About a month ago, they began a campaign called “Never Beyond” that would be marked by a different poster each week depicting individuals, both real and fictional, that would challenge our thinking about how far we are willing to extend grace. Casey Anthony was the first week’s image, followed by Mike Tyson and even Darth Vader. It’s been challenging and inspiring to read the thoughts of those who wrestle with radical grace and what that really looks like. This week’s image, however, was the hardest to deal with so far.
Staring at an image so deeply rooted in hate and bigotry, I wasn’t sure how to respond. What should I say? I even had thoughts that maybe I would just pass this week by because it might cross a line for people reading this post. But then a thought gripped my mind that I couldn’t shake:
“But God showed his great love for us by sending Christ to die for us while we were still sinners.” Romans 5.8 (NLT)
Here’s the thing…
Even when I was at my greatest odds with God, doing my own thing with little thought for the people around me, Jesus chose to give up his life for me. Even for those who might say, “I didn’t ask anyone to die for me” or “I don’t even believe in God,” Jesus loved so much that he chose to give his life away. His was the ultimate expression of radical acceptance, authentic love and insane generosity…grace.
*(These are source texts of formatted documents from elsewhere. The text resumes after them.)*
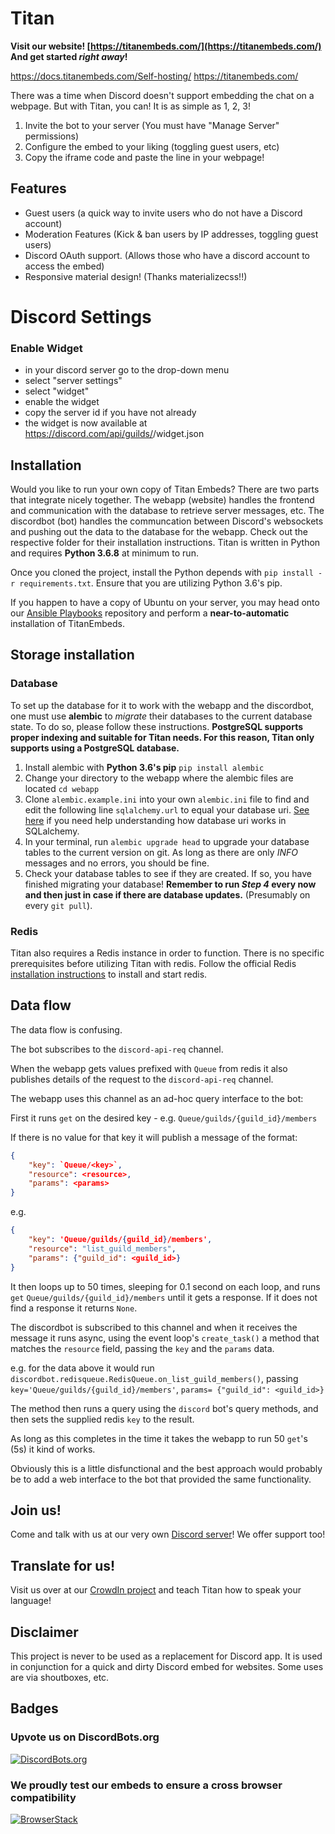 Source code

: # Titan

**Visit our website! [https://titanembeds.com/](https://titanembeds.com/) And get
started *right away*!**

https://docs.titanembeds.com/Self-hosting/
https://titanembeds.com/

There was a time when Discord doesn't support embedding the chat on a webpage. But with Titan, you
can! It is as simple as 1, 2, 3!

1. Invite the bot to your server (You must have "Manage Server" permissions)
2. Configure the embed to your liking (toggling guest users, etc)
3. Copy the iframe code and paste the line in your webpage!

## Features

- Guest users (a quick way to invite users who do not have a Discord account)
- Moderation Features (Kick & ban users by IP addresses, toggling guest users)
- Discord OAuth support. (Allows those who have a discord account to access the embed)
- Responsive material design! (Thanks materializecss!!)

# Discord Settings

### Enable Widget

- in your discord server go to the drop-down menu
- select "server settings"
- select "widget"
- enable the widget
- copy the server id if you have not already
- the widget is now available at https://discord.com/api/guilds/<server id>/widget.json

## Installation

Would you like to run your own copy of Titan Embeds? There are two parts that integrate nicely
together. The webapp (website) handles the frontend and communication with the database to
retrieve server messages, etc. The discordbot (bot) handles the communcation
between Discord's websockets and pushing out the data to the database for the webapp. Check out
the respective folder for their installation instructions. Titan is written in Python and requires
**Python 3.6.8** at minimum to run.

Once you cloned the project, install the Python depends with `pip install -r requirements.txt`.
Ensure that you are utilizing Python 3.6's pip.

If you happen to have a copy of Ubuntu on your server, you may head onto
our [Ansible Playbooks](https://github.com/TitanEmbeds/ansible-playbooks) repository and perform a
**near-to-automatic** installation of TitanEmbeds.

## Storage installation

### Database

To set up the database for it to work with the webapp and the discordbot, one must use **alembic**
to *migrate* their databases to the current database state. To do so, please follow these
instructions.
**PostgreSQL supports proper indexing and suitable for Titan needs. For this reason, Titan only
supports using a PostgreSQL database.**

1. Install alembic with **Python 3.6's pip** `pip install alembic`
2. Change your directory to the webapp where the alembic files are located `cd webapp`
3. Clone `alembic.example.ini` into your own `alembic.ini` file to find and edit the following
   line `sqlalchemy.url` to equal your database
   uri. [See here](http://docs.sqlalchemy.org/en/latest/core/engines.html#database-urls) if you
   need help understanding how database uri works in SQLalchemy.
4. In your terminal, run `alembic upgrade head` to upgrade your database tables to the current
   version on git. As long as there are only *INFO* messages and no errors, you should be fine.
5. Check your database tables to see if they are created. If so, you have finished migrating your
   database! **Remember to run *Step 4* every now and then just in case if there are database
   updates.** (Presumably on every `git pull`).

### Redis

Titan also requires a Redis instance in order to function. There is no specific prerequisites
before utilizing Titan with redis. Follow the official
Redis [installation instructions](https://redis.io/topics/quickstart) to install and start redis.

## Data flow

The data flow is confusing.

The bot subscribes to the `discord-api-req` channel.

When the webapp gets values prefixed with `Queue` from redis it also publishes
details of the request to the `discord-api-req` channel.

The webapp uses this channel as an ad-hoc query interface to the bot:

First it runs `get` on the desired key - e.g. `Queue/guilds/{guild_id}/members`

If there is no value for that key it will publish a message of the format:

```json
{
    "key": `Queue/<key>`,
    "resource": <resource>,
    "params": <params>
}
```

e.g.

```json
{
    "key": 'Queue/guilds/{guild_id}/members',
    "resource": "list_guild_members",
    "params": {"guild_id": <guild_id>}
}
```

It then loops up to 50 times, sleeping for 0.1 second on each loop, and runs `get`
`Queue/guilds/{guild_id}/members` until it gets a response. If it does not find a
response it returns `None`.

The discordbot is subscribed to this channel and when it receives the message it
runs async, using the event loop's `create_task()` a method that matches the
`resource` field, passing the `key` and the `params` data.


e.g. for the data above it would run `discordbot.redisqueue.RedisQueue.on_list_guild_members()`, passing
`key='Queue/guilds/{guild_id}/members'`, `params= {"guild_id": <guild_id>}`

The method then runs a query using the `discord` bot's query methods, and then
sets the supplied redis `key` to the result.

As long as this completes in the time it takes the webapp to run 50 `get`'s (5s) it
kind of works.

Obviously this is a little disfunctional and the best approach would probably be to
add a web interface to the bot that provided the same functionality.

## Join us!

Come and talk with us at our very own [Discord server](https://discord.gg/z4pdtuV)! We offer
support too!

## Translate for us!

Visit us over at our [CrowdIn project](http://translate.titanembeds.com/) and teach Titan how to
speak your language!

## Disclaimer

This project is never to be used as a replacement for Discord app. It is used in conjunction for a
quick and dirty Discord embed for websites. Some uses are via shoutboxes, etc.

## Badges

### Upvote us on DiscordBots.org

[![DiscordBots.org](https://discordbots.org/api/widget/299403260031139840.png "Upvote us on DiscordBots.org!")](https://discordbots.org/bot/299403260031139840)

### We proudly test our embeds to ensure a cross browser compatibility

[![BrowserStack](https://i.imgur.com/nlMHPwl.png)](https://www.browserstack.com/)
If God extends that kind of grace and love to me – and I know myself all too well to know that I don’t deserve it – then how can I possibly withhold that same kind of grace and love to anyone else, even to those who oppose everything I stand for? It’s in these moments that I realize what it means – what it really means – to extend radical acceptance. I’ve said before that if I hold back radical acceptance from anyone, then it is neither radical nor accepting. It becomes nothing more than judgment.
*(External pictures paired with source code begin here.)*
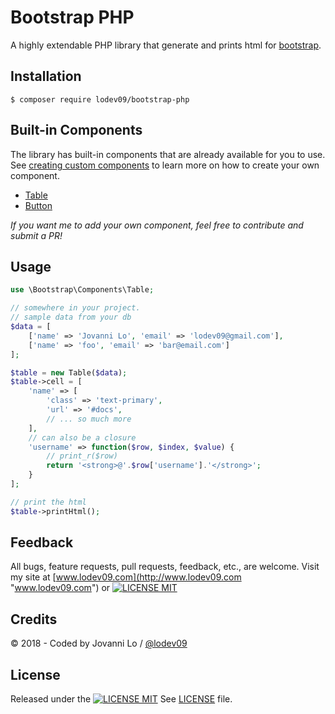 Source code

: Bootstrap PHP
============================

A highly extendable PHP library that generate and prints html for [bootstrap](http://getbootstrap.com/).

## Installation
```term
$ composer require lodev09/bootstrap-php
```

## Built-in Components
The library has built-in components that are already available for you to use. See [creating custom components](https://github.com/lodev09/bootstrap-php/tree/master/docs/custom_components.md) to learn more on how to create your own component.
- [Table](https://github.com/lodev09/bootstrap-php/tree/master/docs/table.md)
- [Button](https://github.com/lodev09/bootstrap-php/tree/master/docs/custom_components.md)

_If you want me to add your own component, feel free to contribute and submit a PR!_

## Usage
```php
use \Bootstrap\Components\Table;

// somewhere in your project.
// sample data from your db
$data = [
    ['name' => 'Jovanni Lo', 'email' => 'lodev09@gmail.com'],
    ['name' => 'foo', 'email' => 'bar@email.com']
];

$table = new Table($data);
$table->cell = [
    'name' => [
        'class' => 'text-primary',
        'url' => '#docs',
        // ... so much more
    ],
    // can also be a closure
    'username' => function($row, $index, $value) {
        // print_r($row)
        return '<strong>@'.$row['username'].'</strong>';
    }
];

// print the html
$table->printHtml();
```

## Feedback
All bugs, feature requests, pull requests, feedback, etc., are welcome. Visit my site at [www.lodev09.com](http://www.lodev09.com "www.lodev09.com") or
[![LICENSE MIT](https://img.shields.io/badge/Mail%20me%20at-lodev09%40gmail.com-green.svg)](mailto:lodev09@gmail.com)

## Credits
&copy; 2018 - Coded by Jovanni Lo / [@lodev09](http://twitter.com/lodev09)

## License
Released under the [![LICENSE MIT](https://img.shields.io/badge/license-MIT-red.svg)](http://opensource.org/licenses/MIT)
See [LICENSE](LICENSE) file.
The image of a hooded figure, living a life based on hate an fear, hiding behind a mask, stirs up so many feelings in all of us. I can’t deny the challenge. I’m not even sure I would blame anyone for thinking that those represented in this image cross a line that is too hard to pursue.
But consider this: God crossed a major line to get to us so that He could extend what Louie Giglio called “astronomical grace,” an offer of love and redemption that knows no bounds. On what basis can we refuse the same to anyone else?